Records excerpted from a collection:

━━━━━━━━━━

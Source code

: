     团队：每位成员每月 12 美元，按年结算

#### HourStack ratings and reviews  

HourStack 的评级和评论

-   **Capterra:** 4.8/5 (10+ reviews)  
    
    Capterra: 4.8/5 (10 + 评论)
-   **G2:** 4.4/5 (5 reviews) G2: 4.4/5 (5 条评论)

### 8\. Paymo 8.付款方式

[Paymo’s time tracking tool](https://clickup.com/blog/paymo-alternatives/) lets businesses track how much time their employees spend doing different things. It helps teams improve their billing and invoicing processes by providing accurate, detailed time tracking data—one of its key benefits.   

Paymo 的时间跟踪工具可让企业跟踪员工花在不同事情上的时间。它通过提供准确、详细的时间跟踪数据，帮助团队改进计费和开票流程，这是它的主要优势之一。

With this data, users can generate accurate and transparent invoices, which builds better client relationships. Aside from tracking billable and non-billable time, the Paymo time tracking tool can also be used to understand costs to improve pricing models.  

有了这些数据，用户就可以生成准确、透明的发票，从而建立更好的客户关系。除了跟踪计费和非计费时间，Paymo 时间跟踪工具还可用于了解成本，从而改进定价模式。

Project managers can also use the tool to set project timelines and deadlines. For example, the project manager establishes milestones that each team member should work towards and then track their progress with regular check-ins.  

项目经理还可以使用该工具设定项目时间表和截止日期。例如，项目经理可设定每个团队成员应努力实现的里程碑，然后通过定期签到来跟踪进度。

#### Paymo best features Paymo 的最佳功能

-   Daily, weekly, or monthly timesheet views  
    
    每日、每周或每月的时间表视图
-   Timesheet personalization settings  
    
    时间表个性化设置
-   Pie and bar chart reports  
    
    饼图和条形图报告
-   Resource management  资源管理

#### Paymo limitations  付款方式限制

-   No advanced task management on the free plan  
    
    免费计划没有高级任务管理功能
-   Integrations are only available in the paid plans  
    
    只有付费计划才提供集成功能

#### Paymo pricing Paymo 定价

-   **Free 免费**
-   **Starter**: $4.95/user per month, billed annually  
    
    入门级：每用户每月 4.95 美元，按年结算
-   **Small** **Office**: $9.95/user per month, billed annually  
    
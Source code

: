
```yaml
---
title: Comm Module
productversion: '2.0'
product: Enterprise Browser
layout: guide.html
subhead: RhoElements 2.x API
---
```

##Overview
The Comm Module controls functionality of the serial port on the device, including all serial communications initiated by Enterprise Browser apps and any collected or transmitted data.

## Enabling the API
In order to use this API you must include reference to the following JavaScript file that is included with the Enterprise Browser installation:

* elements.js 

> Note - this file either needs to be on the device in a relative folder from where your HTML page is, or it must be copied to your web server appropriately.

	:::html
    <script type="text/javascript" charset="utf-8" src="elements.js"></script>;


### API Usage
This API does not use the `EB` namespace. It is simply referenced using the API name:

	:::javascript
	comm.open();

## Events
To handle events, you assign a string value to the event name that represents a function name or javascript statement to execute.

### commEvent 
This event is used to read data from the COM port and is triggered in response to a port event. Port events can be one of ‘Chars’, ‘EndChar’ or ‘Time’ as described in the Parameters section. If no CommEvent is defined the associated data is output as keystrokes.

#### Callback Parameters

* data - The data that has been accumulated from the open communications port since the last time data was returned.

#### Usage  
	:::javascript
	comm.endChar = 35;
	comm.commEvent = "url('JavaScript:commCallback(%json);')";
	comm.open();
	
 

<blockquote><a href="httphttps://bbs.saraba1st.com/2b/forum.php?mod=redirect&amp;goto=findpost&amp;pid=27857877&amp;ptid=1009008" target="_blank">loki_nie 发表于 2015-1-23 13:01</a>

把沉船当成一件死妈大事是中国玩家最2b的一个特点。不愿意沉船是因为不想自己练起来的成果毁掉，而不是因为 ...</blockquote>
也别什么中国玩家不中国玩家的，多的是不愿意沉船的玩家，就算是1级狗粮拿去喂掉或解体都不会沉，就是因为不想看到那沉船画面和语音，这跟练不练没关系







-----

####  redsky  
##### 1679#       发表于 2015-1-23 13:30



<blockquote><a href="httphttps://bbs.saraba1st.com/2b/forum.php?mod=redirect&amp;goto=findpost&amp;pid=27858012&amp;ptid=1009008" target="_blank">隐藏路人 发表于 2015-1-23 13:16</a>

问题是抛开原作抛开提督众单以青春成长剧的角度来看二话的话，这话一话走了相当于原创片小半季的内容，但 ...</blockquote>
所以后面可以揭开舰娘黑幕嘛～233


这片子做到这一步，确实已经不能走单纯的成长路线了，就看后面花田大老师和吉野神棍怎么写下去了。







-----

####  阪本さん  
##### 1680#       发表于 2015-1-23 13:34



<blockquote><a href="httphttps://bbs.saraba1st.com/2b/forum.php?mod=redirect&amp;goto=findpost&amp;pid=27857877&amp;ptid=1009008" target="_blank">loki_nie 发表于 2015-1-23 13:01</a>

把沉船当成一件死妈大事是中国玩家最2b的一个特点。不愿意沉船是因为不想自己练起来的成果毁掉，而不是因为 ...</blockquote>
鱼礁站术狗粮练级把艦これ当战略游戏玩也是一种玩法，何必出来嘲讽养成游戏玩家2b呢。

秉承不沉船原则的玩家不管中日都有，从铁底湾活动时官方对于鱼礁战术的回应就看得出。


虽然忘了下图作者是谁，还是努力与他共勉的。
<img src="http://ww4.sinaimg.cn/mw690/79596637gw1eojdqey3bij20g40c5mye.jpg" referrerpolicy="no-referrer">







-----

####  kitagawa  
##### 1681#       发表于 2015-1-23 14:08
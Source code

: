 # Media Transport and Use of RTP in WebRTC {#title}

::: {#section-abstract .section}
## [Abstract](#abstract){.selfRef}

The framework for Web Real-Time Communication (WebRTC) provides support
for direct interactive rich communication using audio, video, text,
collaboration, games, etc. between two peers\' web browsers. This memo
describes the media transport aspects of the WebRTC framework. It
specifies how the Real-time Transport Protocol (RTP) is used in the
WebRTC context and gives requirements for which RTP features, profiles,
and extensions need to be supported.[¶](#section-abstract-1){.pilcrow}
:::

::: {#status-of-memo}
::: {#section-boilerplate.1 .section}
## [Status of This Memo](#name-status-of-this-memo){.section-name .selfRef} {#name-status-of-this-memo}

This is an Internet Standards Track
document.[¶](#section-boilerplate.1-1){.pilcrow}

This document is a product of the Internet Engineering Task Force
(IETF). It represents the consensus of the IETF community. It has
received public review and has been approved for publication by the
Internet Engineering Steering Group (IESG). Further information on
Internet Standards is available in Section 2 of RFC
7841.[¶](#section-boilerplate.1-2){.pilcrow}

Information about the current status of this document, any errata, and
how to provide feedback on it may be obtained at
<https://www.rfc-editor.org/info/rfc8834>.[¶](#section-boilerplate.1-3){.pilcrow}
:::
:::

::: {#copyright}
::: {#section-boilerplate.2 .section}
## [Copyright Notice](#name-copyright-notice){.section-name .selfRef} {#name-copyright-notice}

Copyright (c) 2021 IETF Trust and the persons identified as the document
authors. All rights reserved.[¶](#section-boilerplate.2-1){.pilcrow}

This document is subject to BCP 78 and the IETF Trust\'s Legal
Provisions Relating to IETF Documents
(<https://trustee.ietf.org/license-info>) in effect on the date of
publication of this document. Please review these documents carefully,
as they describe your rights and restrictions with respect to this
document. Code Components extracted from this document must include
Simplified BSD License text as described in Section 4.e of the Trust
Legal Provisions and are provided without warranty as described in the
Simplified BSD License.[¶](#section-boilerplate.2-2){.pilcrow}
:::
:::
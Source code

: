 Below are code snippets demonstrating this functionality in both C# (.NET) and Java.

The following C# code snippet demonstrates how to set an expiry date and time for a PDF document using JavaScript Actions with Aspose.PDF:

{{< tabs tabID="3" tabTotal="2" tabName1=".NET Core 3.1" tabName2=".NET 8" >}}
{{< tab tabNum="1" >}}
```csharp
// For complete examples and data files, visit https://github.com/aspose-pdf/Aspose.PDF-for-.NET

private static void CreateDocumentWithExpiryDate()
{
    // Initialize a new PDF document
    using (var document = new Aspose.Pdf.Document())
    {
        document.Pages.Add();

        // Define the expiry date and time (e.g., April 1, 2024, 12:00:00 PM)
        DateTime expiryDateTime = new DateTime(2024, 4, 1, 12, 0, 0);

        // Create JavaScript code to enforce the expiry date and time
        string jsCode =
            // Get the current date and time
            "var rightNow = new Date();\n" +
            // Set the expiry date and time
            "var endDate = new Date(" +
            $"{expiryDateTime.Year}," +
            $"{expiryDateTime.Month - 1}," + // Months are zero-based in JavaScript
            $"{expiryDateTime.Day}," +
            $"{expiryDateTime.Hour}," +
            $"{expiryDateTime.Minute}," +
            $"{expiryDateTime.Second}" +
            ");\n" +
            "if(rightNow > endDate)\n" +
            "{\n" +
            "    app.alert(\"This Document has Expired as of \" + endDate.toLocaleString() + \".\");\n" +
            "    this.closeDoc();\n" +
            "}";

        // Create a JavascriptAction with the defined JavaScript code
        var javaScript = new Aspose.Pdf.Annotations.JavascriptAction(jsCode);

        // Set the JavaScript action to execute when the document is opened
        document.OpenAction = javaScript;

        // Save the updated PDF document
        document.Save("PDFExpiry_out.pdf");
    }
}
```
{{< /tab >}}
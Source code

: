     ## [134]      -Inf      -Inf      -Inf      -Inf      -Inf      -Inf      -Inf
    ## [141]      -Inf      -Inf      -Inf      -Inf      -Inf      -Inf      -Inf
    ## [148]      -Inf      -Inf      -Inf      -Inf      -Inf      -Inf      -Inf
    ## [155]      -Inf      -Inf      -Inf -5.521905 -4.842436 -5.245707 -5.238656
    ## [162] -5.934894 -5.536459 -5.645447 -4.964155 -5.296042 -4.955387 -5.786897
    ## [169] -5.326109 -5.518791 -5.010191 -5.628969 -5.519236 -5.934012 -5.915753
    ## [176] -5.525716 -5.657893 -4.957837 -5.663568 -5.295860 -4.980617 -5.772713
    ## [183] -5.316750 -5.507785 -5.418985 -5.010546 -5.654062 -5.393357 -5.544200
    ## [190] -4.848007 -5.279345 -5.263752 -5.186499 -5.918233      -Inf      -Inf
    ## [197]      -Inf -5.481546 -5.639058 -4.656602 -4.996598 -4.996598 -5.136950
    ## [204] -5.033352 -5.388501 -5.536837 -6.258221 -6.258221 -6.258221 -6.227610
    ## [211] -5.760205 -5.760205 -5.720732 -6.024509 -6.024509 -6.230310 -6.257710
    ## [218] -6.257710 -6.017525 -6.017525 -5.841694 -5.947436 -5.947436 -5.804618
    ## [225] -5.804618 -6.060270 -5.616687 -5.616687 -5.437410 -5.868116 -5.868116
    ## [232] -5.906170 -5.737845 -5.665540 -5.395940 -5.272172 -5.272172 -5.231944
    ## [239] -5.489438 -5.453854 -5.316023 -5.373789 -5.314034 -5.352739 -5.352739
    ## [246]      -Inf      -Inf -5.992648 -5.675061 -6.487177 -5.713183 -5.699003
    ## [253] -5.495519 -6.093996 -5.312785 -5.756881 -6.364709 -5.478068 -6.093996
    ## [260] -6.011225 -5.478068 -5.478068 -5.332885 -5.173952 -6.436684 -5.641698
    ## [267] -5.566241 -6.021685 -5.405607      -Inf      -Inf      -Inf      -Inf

━━━━━━━━━━

*What to work on*
Using the records, work out how many lines include "Module", and reply with that number alone.

*Exercise result*
2